* _What you are asked to do_: Return the count of lines in the records that include the string "wave", and nothing besides it.

* _Data for this exercise_:
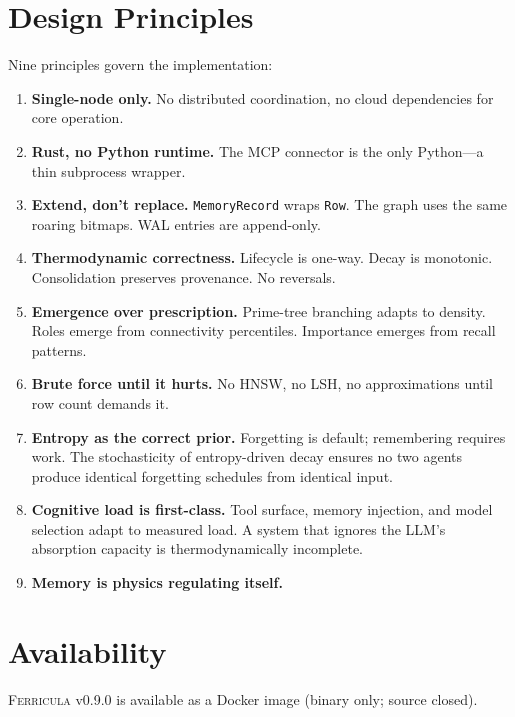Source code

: \documentclass[twocolumn,10pt]{article}
\begin{document}
\section{Design Principles}

Nine principles govern the implementation:

\begin{enumerate}[leftmargin=*,itemsep=2pt]
\item \textbf{Single-node only.}  No distributed coordination,
  no cloud dependencies for core operation.
\item \textbf{Rust, no Python runtime.}  The MCP connector is
  the only Python---a thin subprocess wrapper.
\item \textbf{Extend, don't replace.}  \texttt{MemoryRecord}
  wraps \texttt{Row}.  The graph uses the same roaring bitmaps.
  WAL entries are append-only.
\item \textbf{Thermodynamic correctness.}  Lifecycle is one-way.
  Decay is monotonic.  Consolidation preserves provenance.
  No reversals.
\item \textbf{Emergence over prescription.}  Prime-tree branching
  adapts to density.  Roles emerge from connectivity percentiles.
  Importance emerges from recall patterns.
\item \textbf{Brute force until it hurts.}  No HNSW, no LSH,
  no approximations until row count demands it.
\item \textbf{Entropy as the correct prior.}  Forgetting is default;
  remembering requires work.  The stochasticity of entropy-driven decay
  ensures no two agents produce identical forgetting schedules from
  identical input.
\item \textbf{Cognitive load is first-class.}  Tool surface, memory
  injection, and model selection adapt to measured load.  A system that
  ignores the LLM's absorption capacity is thermodynamically incomplete.
\item \textbf{Memory is physics regulating itself.}
\end{enumerate}

\section{Availability}

\textsc{Ferricula} v0.9.0 is available as a Docker image (binary only; source closed).
\end{document}
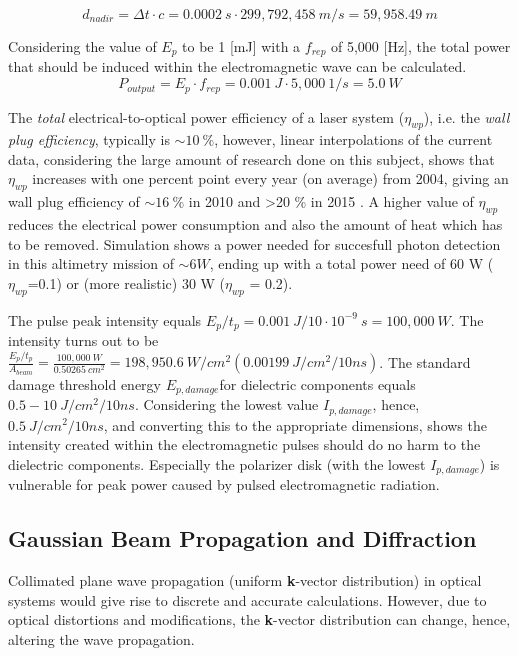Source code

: \begin{equation}
\label{alongtracknadir}
d_{nadir} = \Delta t \cdot c = 0.0002\ s \cdot 299,792,458\ m/s = 59,958.49\ m
\end{equation}

Considering the value of $E_{p}$ to be 1 [mJ] with a $f_{rep}$ of 5,000 [Hz], the total power that should be induced within the electromagnetic wave can be calculated.
\begin{equation}
\label{outputpower}
P_{output} = E_{p} \cdot f_{rep} = 0.001\ J \cdot 5,000\ 1/s = 5.0\ W
\end{equation}

The \textit{total} electrical-to-optical power efficiency of a laser system ($\eta_{wp}$), i.e. the \textit{wall plug efficiency}, typically is $\sim 10\ \%$, however, linear interpolations of the current data, considering the large amount of research done on this subject, shows that $\eta_{wp}$ increases with one percent point every year (on average) from 2004, giving an wall plug efficiency of $\sim16\ \%$ in 2010 and \textgreater20 \% in 2015 \cite{nd_yag_life}. A higher value of $\eta_{wp}$ reduces the electrical power consumption and also the amount of heat which has to be removed. Simulation shows a power needed for succesfull photon detection in this altimetry mission of $\sim6 W$, ending up with a total power need of 60 W ($\eta_{wp}$=0.1) or (more realistic) 30 W ($\eta_{wp}$ = 0.2). 
  
The pulse peak intensity equals $E_{p}/t_{p} = 0.001\ J / 10\cdot10^{-9}\ s = 100,000\ W$. The intensity turns out to be $\frac{E_{p}/t_{p}}{A_{beam}} = \frac{100,000\ W}{0.50265\ cm^{2}} = 198,950.6\ W/cm^{2} (0.00199\ J/cm^{2}/10ns)$. The standard damage threshold energy $E_{p,damage}$for dielectric components equals $0.5 - 10\ J/cm^{2}/10ns$. Considering the lowest value $I_{p,damage}$, hence, $0.5\ J/cm^{2}/10ns$, and converting this to the appropriate dimensions, shows the intensity created within the electromagnetic pulses should do no harm to the dielectric components. Especially the polarizer disk (with the lowest $I_{p,damage}$) is vulnerable for peak power caused by pulsed electromagnetic radiation. 

\subsection{Gaussian Beam Propagation and Diffraction}
	\label{diffraction}

Collimated plane wave propagation (uniform \textbf{k}-vector distribution) in optical systems would give rise to discrete and accurate calculations. However, due to optical distortions and modifications, the \textbf{k}-vector distribution can change, hence, altering the wave propagation. 

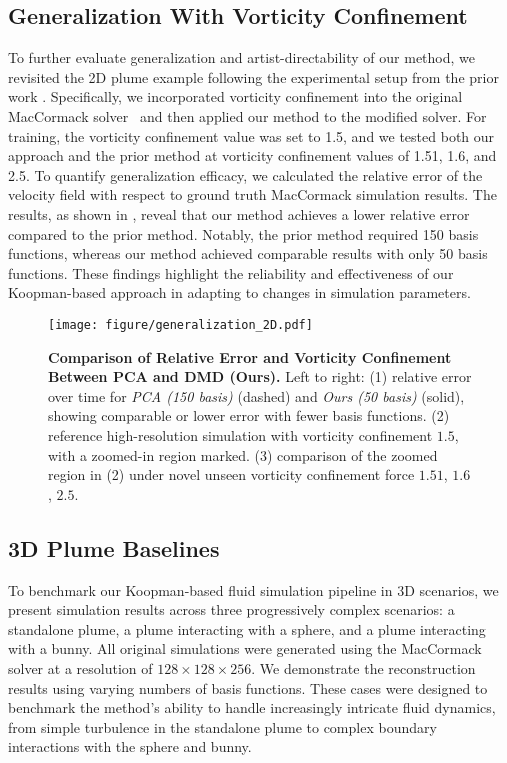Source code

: \subsection{Generalization With Vorticity Confinement}
\label{sec:generalization}
To further evaluate generalization and artist-directability of our method, we revisited the 2D plume example following the experimental setup from the prior work \cite{kim2013subspace}. Specifically, we incorporated vorticity confinement \cite{fedkiw2001visual} into the original MacCormack solver~\cite{selle2008unconditionally} and then applied our method to the modified solver. For training, the vorticity confinement value was set to 1.5, and we tested both our approach and the prior method at vorticity confinement values of 1.51, 1.6, and 2.5. To quantify generalization efficacy, we calculated the relative error of the velocity field with respect to ground truth MacCormack\cite{selle2008unconditionally} simulation results. The results, as shown in , reveal that our method achieves a lower relative error compared to the prior method. Notably, the prior method required 150 basis functions, whereas our method achieved comparable results with only 50 basis functions. These findings highlight the reliability and effectiveness of our Koopman-based approach in adapting to changes in simulation parameters.

\begin{figure}[!ht]
    \centering
    \texttt{[image: figure/generalization\_2D.pdf]}
    \caption{\textbf{Comparison of Relative Error and Vorticity Confinement Between PCA  and DMD (Ours).} Left to right: (1) relative error over time for \textit{PCA (150 basis)} (dashed) and \textit{Ours (50 basis)} (solid), showing comparable or lower error with fewer basis functions. (2) reference high-resolution simulation with vorticity confinement $1.5$, with a zoomed-in region marked. (3) comparison of the zoomed region in (2) under novel unseen vorticity confinement force $1.51$, $1.6$, $2.5$.}
    \label{fig:generalization}
    \Description{}
\end{figure}


\subsection{3D Plume Baselines}
To benchmark our Koopman-based fluid simulation pipeline in 3D scenarios, we present simulation results across three progressively complex scenarios: a standalone plume, a plume interacting with a sphere, and a plume interacting with a bunny. All original simulations were generated using the MacCormack solver \cite{selle2008unconditionally} at a resolution of $128 \times 128 \times 256$. We demonstrate the reconstruction results using varying numbers of basis functions. These cases were designed to benchmark the method’s ability to handle increasingly intricate fluid dynamics, from simple turbulence in the standalone plume to complex boundary interactions with the sphere and bunny.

* _Result below_: 2